I know mum went without more times than she let on and the joy on her face when I would come home from selling papers at the pub after school, and share my putea with her will forever remain one of life's highlights.
Today, the time spent by parents with their tamariki is way out of whack and it is this time that I believe is the answer to the free food in schools dilemma we are facing at the moment.
For me, feeding our hungry kids at school is not the solution.
By providing kai for them to be fed by their parents in their own home could be.
In many Maori communities where the Marae is still the cornerstone then feeding the children has been and always will be paramount.
In my line of work at Te Tuinga Social Services, I see the signs of poverty every day.
It walks in our front door written across the faces of mothers who are struggling to feed their families and I try to tell them about this precious free commodity called time.
Time is the kai we need to be feeding our kids and when we ask ourselves honestly how much time are we spending with our children then I believe we will get the answer to how well they are doing at school.

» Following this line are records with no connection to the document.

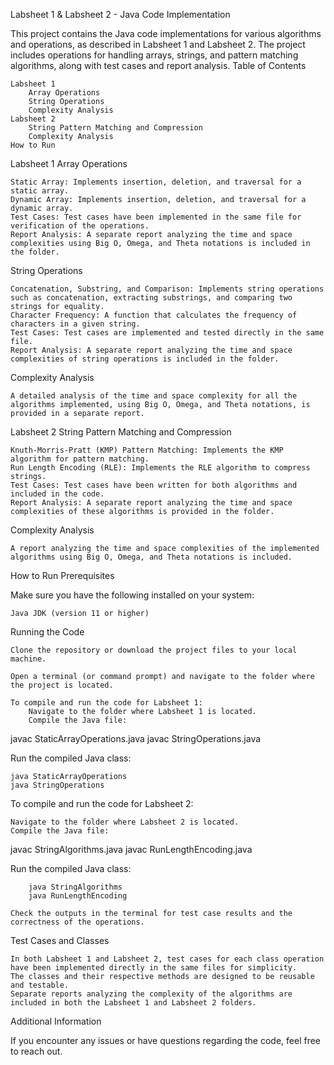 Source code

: Labsheet 1 & Labsheet 2 - Java Code Implementation

This project contains the Java code implementations for various algorithms and operations, as described in Labsheet 1 and Labsheet 2. The project includes operations for handling arrays, strings, and pattern matching algorithms, along with test cases and report analysis.
Table of Contents

    Labsheet 1
        Array Operations
        String Operations
        Complexity Analysis
    Labsheet 2
        String Pattern Matching and Compression
        Complexity Analysis
    How to Run

Labsheet 1
Array Operations

    Static Array: Implements insertion, deletion, and traversal for a static array.
    Dynamic Array: Implements insertion, deletion, and traversal for a dynamic array.
    Test Cases: Test cases have been implemented in the same file for verification of the operations.
    Report Analysis: A separate report analyzing the time and space complexities using Big O, Omega, and Theta notations is included in the folder.

String Operations

    Concatenation, Substring, and Comparison: Implements string operations such as concatenation, extracting substrings, and comparing two strings for equality.
    Character Frequency: A function that calculates the frequency of characters in a given string.
    Test Cases: Test cases are implemented and tested directly in the same file.
    Report Analysis: A separate report analyzing the time and space complexities of string operations is included in the folder.

Complexity Analysis

    A detailed analysis of the time and space complexity for all the algorithms implemented, using Big O, Omega, and Theta notations, is provided in a separate report.

Labsheet 2
String Pattern Matching and Compression

    Knuth-Morris-Pratt (KMP) Pattern Matching: Implements the KMP algorithm for pattern matching.
    Run Length Encoding (RLE): Implements the RLE algorithm to compress strings.
    Test Cases: Test cases have been written for both algorithms and included in the code.
    Report Analysis: A separate report analyzing the time and space complexities of these algorithms is provided in the folder.

Complexity Analysis

    A report analyzing the time and space complexities of the implemented algorithms using Big O, Omega, and Theta notations is included.

How to Run
Prerequisites

Make sure you have the following installed on your system:

    Java JDK (version 11 or higher)

Running the Code

    Clone the repository or download the project files to your local machine.

    Open a terminal (or command prompt) and navigate to the folder where the project is located.

    To compile and run the code for Labsheet 1:
        Navigate to the folder where Labsheet 1 is located.
        Compile the Java file:

javac StaticArrayOperations.java
javac StringOperations.java

Run the compiled Java class:

    java StaticArrayOperations
    java StringOperations

To compile and run the code for Labsheet 2:

    Navigate to the folder where Labsheet 2 is located.
    Compile the Java file:

javac StringAlgorithms.java
javac RunLengthEncoding.java

Run the compiled Java class:

        java StringAlgorithms
        java RunLengthEncoding

    Check the outputs in the terminal for test case results and the correctness of the operations.

Test Cases and Classes

    In both Labsheet 1 and Labsheet 2, test cases for each class operation have been implemented directly in the same files for simplicity.
    The classes and their respective methods are designed to be reusable and testable.
    Separate reports analyzing the complexity of the algorithms are included in both the Labsheet 1 and Labsheet 2 folders.

Additional Information

If you encounter any issues or have questions regarding the code, feel free to reach out.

Sounds simple but in my experience there is an absolute time investment parallel between the problems and the solutions we face in the modern day instant everything family - of every ethnicity.
The same goes for education. When we spend little or no time teaching our tamariki to read at home then this will show at school.
If our kids aren't doing too well at school, then perhaps we should be asking ourselves - not the teacher - why?
Sure we can dish out the free feed of Weetbix and the hanawiti. But when we do this it takes away the time parents could be and should be spending with their kids, and are we legitamising laziness when we turn on the kai clock at school and the time tap gets turned off at home?
If every struggling home has a weekly box of free Weetbix and milk to kick start their day and the parents' sprinkle a little time and sugar on them, then the schools can get on with what they are best at - teaching and not feeding our kids.
In this age of instant gratification, where we are spending more time on Facebook than time at the kai table, perhaps it is time to log on to just how important the commodity of time is to our tamariki.
There is no such thing as a free feed at home or in the class and if we don't start feeding our kids free time like my mother did, then we could well be paying for it in the future.
Tommy Kapai is a Tauranga author and writer.